Is cellulosic ethanol from switchgrass really viable?
Ten years on, cellulosic ethanol from switchgrass is still just an idea. We aren’t making ethanol from switchgrass, at least not on a commercial scale. Abengoa intended to produce ethanol from switchgrass by 2014 at its Hugoton, KS, plant, but that plant never reached serious production. It is out of commission and is now for sale due to Abengoa’s worldwide bankruptcy reorganization. During construction, however, their feedstock focus turned from switchgrass to corn stalks. The two other cellulosic plants, Poet in Emmetsburg, IA, and DuPont in Nevada, IA, are producing ethanol only from corn stalk residues, a cheaper and more readily available feedstock than switchgrass.
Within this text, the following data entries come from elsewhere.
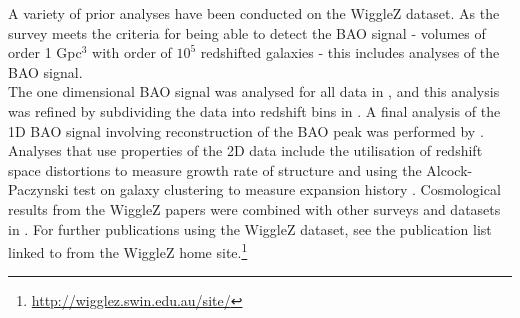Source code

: \documentclass[titlesmallcaps, examinerscopy, copyrightpage]{uqthesis}
\begin{document}
A variety of prior analyses have been conducted on the WiggleZ dataset. As the survey meets the criteria for being able to detect the BAO signal - volumes of order 1 Gpc$^3$ with order of $10^5$ redshifted galaxies \citep{Tegmark1997,BlakeGlazebrook2003,BlakeParkinson2006} - this includes analyses of the BAO signal.\\


The one dimensional BAO signal was analysed for all data in \citet{BlakeDavis2011}, and this analysis was refined by subdividing the data into redshift bins in \citet{BlakeKazin2011}. A final analysis of the 1D BAO signal involving reconstruction of the BAO peak was performed by \citet{KazinKoda2014}. Analyses that use properties of the 2D data include the utilisation of redshift space distortions to measure growth rate of structure \citep{BlakeBroughColless2011,ContrerasBlake2013} and using the Alcock-Paczynski test on galaxy clustering to measure expansion history \citep{BlakeGlazebrook2011}. Cosmological results from the WiggleZ papers were combined with other surveys and datasets in \citet{Parkinson2012}. For further publications using the WiggleZ dataset, see the publication list linked to from the WiggleZ home site.\footnote{\url{http://wigglez.swin.edu.au/site/}}\\

\end{document}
The Renewable Fuels Standard (RFS), authorized by the Congress under the Bush administration in 2005 and expanded in 2007, ensured a market for cellulosic ethanol by imposing mandates on the motor fuel industry to blend it in the motor fuel supply along with gasoline and grain ethanol. But despite the mandate, the economics of the technology was just too intractable to overcome on the required scale, so the Environmental Protection Agency (EPA) exercised the power granted by the legislation for it to (1) reduce the mandates to levels close to what the industry could supply, and (2) provide obligated parties the opportunity to purchase cellulosic waiver credits. For 2016, the required volume is about 5% of the original RFS requirement envisioned for 2016, and the cost of waiver credits was set at $1.33/gal.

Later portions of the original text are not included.